Create a dataset with the sklearn make_classification() method. We create a dataset which is not too challenging so as not to introduce any extraneous factors into our experiment.

 1
 2
 3
 4
 5
 6
 7
 8
 9
10
11
12
13
14
15
16
17
18
19
20
21
22
from sklearn.datasets import make_classification
from sklearn.linear_model import LinearRegression
from sklearn.linear_model import LogisticRegression
from sklearn.model_selection import train_test_split
import seaborn as sns
import matplotlib.pyplot as plt
from sklearn import svm

# Create dataset
X,y = make_classification(n_samples=1000,n_features=2,n_informative=2,
                          n_redundant=0, n_repeated=0, class_sep=2.0,
                          flip_y=0.5,
                          weights=[0.6,0.4],
                          random_state=None)


sns.scatterplot(x=X[:,0],y=X[:,1],hue=y)
plt.title("Generated Dataset")
plt.xlabel("$X_0$")
plt.ylabel("$X_1$")

plt.show()

Generated dataset

Fit the classifier

Fit the classifier using sklearn function LogisticRegression(). Split the data into training and testing sets and fit the classifier on the training set. Make the predictions using the test set.

23
24
25
26
27
28
29
30
31
32
33
34
clf = LogisticRegression()


X_train, X_test, y_train, y_test = train_test_split(X,y,test_size=0.4)
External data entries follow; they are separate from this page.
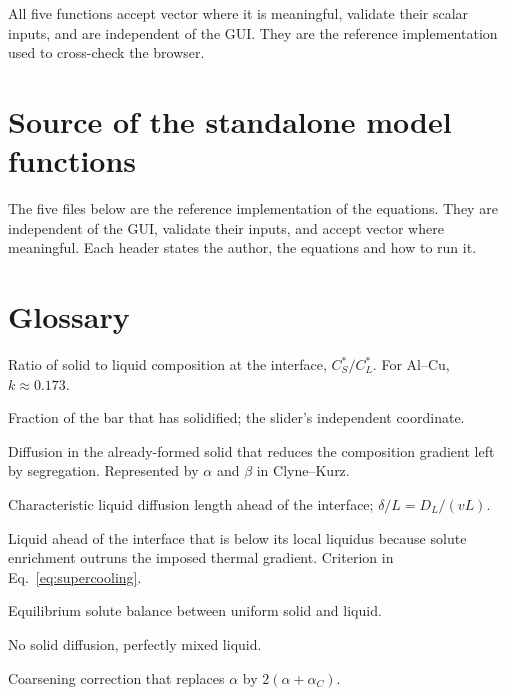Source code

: \documentclass[11pt,a4paper]{article}
\newcommand{\code}[1]{\texttt{\detokenize{#1}}}
\begin{document}
All five functions accept vector \code{fs} where it is meaningful, validate
their scalar inputs, and are independent of the GUI. They are the reference
implementation used to cross-check the browser.

\section{Source of the standalone model functions}

The five files below are the reference implementation of the equations. They
are independent of the GUI, validate their inputs, and accept vector
\code{fs} where meaningful. Each header states the author, the equations and
how to run it.











\section{Glossary}

\begin{description}[leftmargin=0em,itemsep=0.25em]
  \item[Partition coefficient $k$] Ratio of solid to liquid composition at the
        interface, $C_S^*/C_L^*$. For Al--Cu, $k\approx0.173$.
  \item[Solid fraction $f_s$] Fraction of the bar that has solidified; the
        slider's independent coordinate.
  \item[Back diffusion] Diffusion in the already-formed solid that reduces the
        composition gradient left by segregation. Represented by $\alpha$ and
        $\beta$ in Clyne--Kurz.
  \item[Boundary layer $\delta$] Characteristic liquid diffusion length ahead
        of the interface; $\delta/L=D_L/(vL)$.
  \item[Constitutional supercooling] Liquid ahead of the interface that is
        below its local liquidus because solute enrichment outruns the imposed
        thermal gradient. Criterion in Eq.~\eqref{eq:supercooling}.
  \item[Lever rule] Equilibrium solute balance between uniform solid and liquid.
  \item[Scheil--Gulliver] No solid diffusion, perfectly mixed liquid.
  \item[Won--Thomas] Coarsening correction that replaces $\alpha$ by
        $2(\alpha+\alpha_C)$.
\end{description}
\end{document}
# Training the model using the training set
clf.fit(X_train,y_train)

#accuracy = clf.score(X_test,y_test)

# Making the predictions using the test set.
y_pred_proba = clf.predict_proba(X_test)

Fit the regressor

Fit the regressor using sklearn function LinearRegression(). Use the train set for fitting the regressor and then move on to predicting the model using the test set.

35
36
37
38
39
40
41
regr = LinearRegression()

# Training the model using the training set
regr.fit(X_train,y_train)

# Making the predictions using the test set
y_pred = regr.predict(X_test)

Get the prediction probabilities and plot them

After we obtain the prediction probabilities for the classifier and the scores (predicted response variable) for the regressor, plot them against each other.

42
43
44
45
46
47
48
sns.scatterplot(x=y_pred, y=y_pred_proba[:,1],hue=y_test)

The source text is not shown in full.